Open severo opened 6 months ago
And give an example of each supported feature type in the YAML config. See https://discuss.huggingface.co/t/appropriate-yaml-for-dataset-info-list-float/74418 for example: I think we currently have no reference to share to the user.
Hey @severo, i just had a look into this. As far as i can see, there is no section about "More YAML tags" anymore in the Dataset docs. Is this correct? If yes, is this issue outdated or do i miss something?

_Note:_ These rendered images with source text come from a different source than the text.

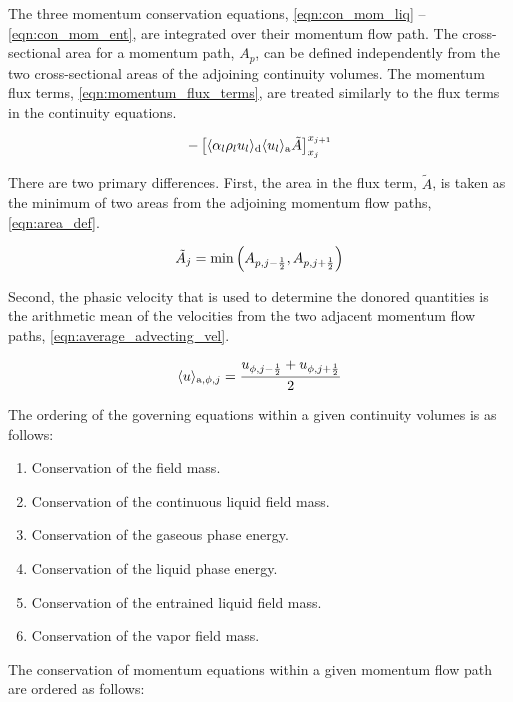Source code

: The three momentum conservation equations, \eqref{eqn:con_mom_liq} -- \eqref{eqn:con_mom_ent}, are integrated over their momentum flow path.
The cross-sectional area for a momentum path, $A_{p}$, can be defined independently from the two cross-sectional areas of the adjoining continuity volumes.
The momentum flux terms, \eqref{eqn:momentum_flux_terms}, are treated similarly to the flux terms in the continuity equations.

\begin{equation}
\label{eqn:momentum_flux_terms}
-\left[\don{\alpha_l \rho_l u_l}_{\text{d}} \ave{u_{l}}_{\text{a}} \tilde{A}\right]_{x_{j }}^{x_{j + 1}}
\end{equation}

There are two primary differences.
First, the area in the flux term, $\tilde{A}$, is taken as the minimum of two areas from the adjoining momentum flow paths, \eqref{eqn:area_def}.

\begin{equation}
\label{eqn:area_def}
\tilde{A}_{j} = \min\left(A_{p,j - \onehalf}, A_{p,j+\onehalf}\right)
\end{equation}

Second, the phasic velocity that is used to determine the donored quantities is the arithmetic mean of the velocities from the two adjacent momentum flow paths, \eqref{eqn:average_advecting_vel}.

\begin{equation}
\label{eqn:average_advecting_vel}
\ave{u}_{\text{a},\phi, j} = \frac{u_{\phi, j - \onehalf} + u_{\phi, j+ \onehalf}}{2}
\end{equation}

The ordering of the governing equations within a given continuity volumes is as follows:

\begin{enumerate}
\item{Conservation of the \ncg{} field mass.}
\item{Conservation of the continuous liquid field mass.}
\item{Conservation of the gaseous phase energy.}
\item{Conservation of the liquid phase energy.}
\item{Conservation of the entrained liquid field mass.}
\item{Conservation of the vapor field mass.}
\end{enumerate}

The conservation of momentum equations within a given momentum flow path are ordered as follows:

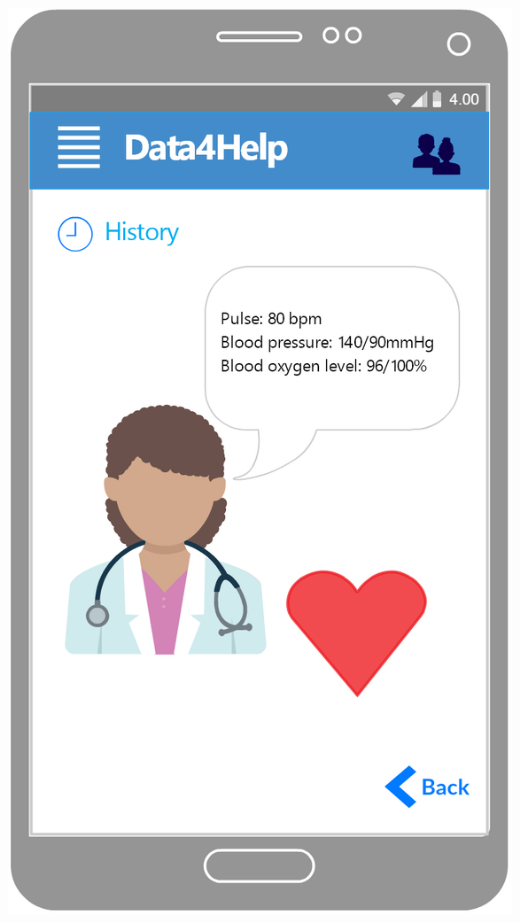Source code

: \begin{center}
\begin{minipage}[c]{.40\textwidth}
\centering
\includegraphics[width=1\textwidth]{Images/userInterface/HealthStatus}
\end{minipage}%
\hspace{10mm}%
\begin{minipage}[c]{.40\textwidth}
\centering

\end{minipage}
\end{center}
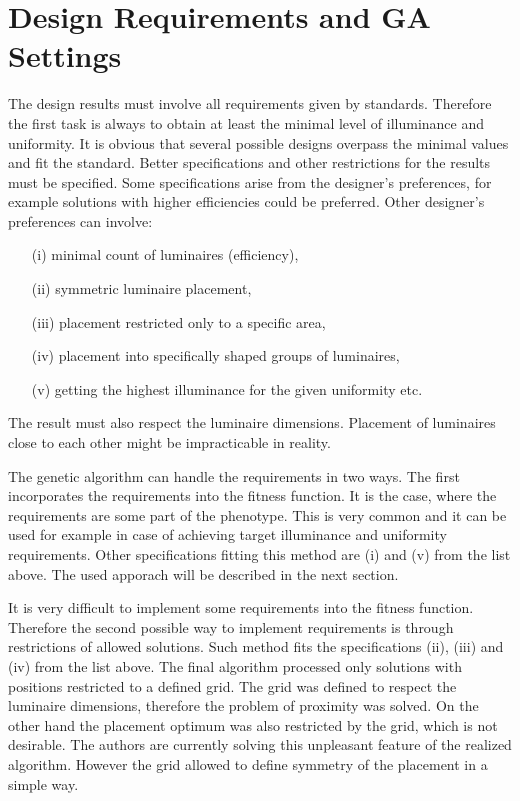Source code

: \section{Design Requirements and GA Settings}
The design results must involve all requirements given by standards. Therefore the first task is always to obtain at least the minimal level of illuminance and uniformity. It is obvious that several possible designs overpass the minimal values and fit the standard. Better specifications and other restrictions for the results must be specified. Some specifications arise from the designer's preferences, for example solutions with higher efficiencies could be preferred. Other designer's preferences can involve:

\begin{enumerate}
	\item[(i)] minimal count of luminaires (efficiency),
	\item[(ii)] symmetric luminaire placement,
	\item[(iii)] placement restricted only to a specific area,
	\item[(iv)] placement into specifically shaped groups of luminaires,
	\item[(v)] getting the highest illuminance for the given uniformity etc.
\end{enumerate}

The result must also respect the luminaire dimensions. Placement of luminaires close to each other might be impracticable in reality.

The genetic algorithm can handle the requirements in two ways. The first incorporates the requirements into the fitness function. It is the case, where the requirements are some part of the phenotype. This is very common and it can be used for example in case of achieving target illuminance and uniformity requirements. Other specifications fitting this method are (i) and (v) from the list above. The used apporach will be described in the next section. 

It is very difficult to implement some requirements into the fitness function. Therefore the second possible way to implement requirements is through restrictions of allowed solutions. Such method fits the specifications (ii), (iii) and (iv) from the list above. The final algorithm processed only solutions with positions restricted to a defined grid. The grid was defined to respect the luminaire dimensions, therefore the problem of proximity was solved. On the other hand the placement optimum was also restricted by the grid, which is not desirable. The authors are currently solving this unpleasant feature of the realized algorithm. However the grid allowed to define symmetry of the placement in a simple way.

Indeed, it has been removed in https://github.com/huggingface/datasets/pull/5470#discussion_r1088471903
The spec is here: https://github.com/huggingface/hub-docs/blob/main/datasetcard.md?plain=1
Somewhat related: discussion about the spec: https://github.com/huggingface/dataset-viewer/issues/2639
Also: should we just redirect to the spec (https://github.com/huggingface/hub-docs/blob/main/datasetcard.md?plain=1), or should we create a dedicated doc page for this? Adding the link would already by a good step forward.
Also: https://github.com/huggingface/hub-docs/blob/main/datasetcard.md?plain=1 is outdated:
configs: # Optional for datasets with multiple configurations like glue.
- {config_0} # Example for glue: sst2
- {config_1} # Example for glue: cola
It does not respect the current format: https://huggingface.co/docs/hub/datasets-manual-configuration.
Ideally, it should be the reference, with more details than https://huggingface.co/docs/hub/datasets-manual-configuration, not the other way.
cc @polinaeterna for example if you want to look at it
Adding the link would already by a good step forward.
Shall i start out with this and have a look where it leads us @severo? Or would you suggest a different approachch?
Hmmm, I think we have to improve the spec first. Then, link to it from the docs page, otherwise the link would not bring much value.
Let me know if i can help out somehow! Would be down for it. 😄
Do you want to work on a PR to improve the spec https://github.com/huggingface/hub-docs/blob/main/datasetcard.md?plain=1 ?
The idea is to add the structure of the configs:
field, to match https://huggingface.co/docs/hub/datasets-manual-configuration at least (config_name, data_files, etc). Some more fields can be passed, if I'm not wrong (it's defined in https://github.com/huggingface/datasets, but @polinaeterna knows these details better than I)
I would love to! Will open a PR for discussion.
Since the spec is improved, shall i open a PR to link the YAML configuratino page?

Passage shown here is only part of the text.